La Neva Ivre

 

Une lumière qui vacille. Une valse d'escaliers. La rampe qui ondule de manière obstinée sous les mains du vieil homme.
Roger titube. Ses genoux fléchissent. La rampe lui échappe pour de bon. Elle s'envole loin, là-haut, dans la cage de l'immeuble.

Au bruit mat de la chute répond un tintement clinquant. Celui d'une clé métallique qui heurte le palier, puis rebondit en éclats scintillants jusqu'au rez-de-chaussée. Une main forte et poilue sort de l'ombre et la ramasse.

- Allons bon! Robert encore être incapable remonter dans son appartement!

C'est une voix sèche et grave. Qui roule les “r” et appuie chaque syllabe. Celle de Tsarskoïé Sélo, dit Sélo, le barman des sous-sols. Le tenancier russe d'un débit de boissons illégales, installé dans la première cave de l'aile Est.

- Allez Robert, relève-toi. Vodka pas bien être digérée en position allongée.

L'imposante masse moscovite surplombe le corps grisâtre de Robert. Un corps constitué de gerçures, de lambeaux d'imperméable et de gargouillis indistincts. Il l'agrippe par les aisselles. Solidement campé sur ses deux jambes, à cheval sur cette rossinante imbibée d'alcool, il soulève et secoue.

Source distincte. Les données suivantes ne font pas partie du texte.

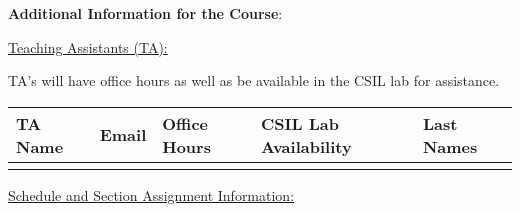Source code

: \noindent \textbf {\Large \sc Additional Information for the Course}:

\vspace{1cm}

\noindent \underline{Teaching Assistants (TA):}

\noindent TA's will have office hours as well as be available in the CSIL lab for assistance.

\vspace{1cm}

\begin{tabular}{l l | l | l l }

TA Name & Email & Office Hours & CSIL Lab Availability & Last Names \\ \hline

 &  &  &  & \\


\end{tabular}

\vspace{1cm}

%  
%  
%
%  
%
\noindent \underline{Schedule and Section Assignment Information:}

La réaction attendue est immédiate.

- Désolé camarade, mais ça être ultime solution quand trop bu vodka.

Le triste Robert se purge alors en saccades spasmodiques. Il tente même d'écouler quelques mots au milieu de ce flot infâme.

- Bor...booor..Bordel de ruskof...arrête de m'agiiiter comme ça...

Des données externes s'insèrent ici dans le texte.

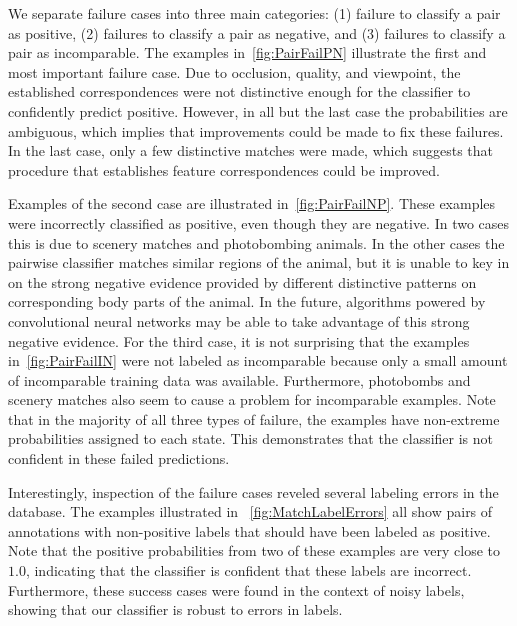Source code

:         We separate failure cases into three main categories:
        (1) failure to classify a pair as positive,
        (2) failures to classify a pair as negative, and
        (3) failures to classify a pair as incomparable.
        The examples in~\cref{fig:PairFailPN} illustrate the first and most important failure case.
        Due to occlusion, quality, and viewpoint, the established correspondences were not distinctive enough for
          the classifier to confidently predict positive.
        However, in all but the last case the probabilities are ambiguous, which implies that improvements could
          be made to fix these failures.
        In the last case, only a few distinctive matches were made, which suggests that procedure that
          establishes feature correspondences could be improved.

        Examples of the second case are illustrated in~\cref{fig:PairFailNP}.
        These examples were incorrectly classified as positive, even though they are negative.
        In two cases this is due to scenery matches and photobombing animals.
        In the other cases the pairwise classifier matches similar regions of the animal, but it is unable to key
          in on the strong negative evidence provided by different distinctive patterns on corresponding body parts
          of the animal.
        In the future, algorithms powered by convolutional neural networks may be able to take advantage of this
          strong negative evidence.
        For the third case, it is not surprising that the examples in~\cref{fig:PairFailIN} were not labeled as
          incomparable because only a small amount of incomparable training data was available.
        Furthermore, photobombs and scenery matches also seem to cause a problem for incomparable examples.
        Note that in the majority of all three types of failure, the examples have non-extreme probabilities
          assigned to each state.
        This demonstrates that the classifier is not confident in these failed predictions.

        Interestingly, inspection of the failure cases reveled several labeling errors in the database.
        The examples illustrated in ~\cref{fig:MatchLabelErrors} all show pairs of annotations with non-positive
          labels that should have been labeled as positive.
        Note that the positive probabilities from two of these examples are very close to $1.0$, indicating that
          the classifier is confident that these \groundtruth{} labels are incorrect.
        Furthermore, these success cases were found in the context of noisy \groundtruth{} labels, showing that our
          classifier is robust to errors in \groundtruth{} labels.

Il se relève un peu après, chancelant et vaseux. Des éclairages de néon parviennent affaiblies jusqu'à ses pieds boueux. Des filaments de lumières crues s'étirent avec peine vers les bas-fonds sombres de l'immeuble. Ils suffisent pourtant à marteler le crâne de Robert. A leur contact, ses paupières s'écrasent l'une contre l'autre pour protéger ses rétines vitreuses. Ses petits yeux s'enfoncent davantage dans les chairs de ses globes. Ils y recherchent l'oubli.

Un revers de la main expulse de ses lèvres molles les débris stomacaux. Une paume s'enfouie dans sa tignasse noire. Il se racle le tréfonds de la gorge puis vide ses narines dans un crachat commun. Tremblant debout, le dos à l'escalier, Robert se découpe nettement contre la silhouette blanche du russe émigré.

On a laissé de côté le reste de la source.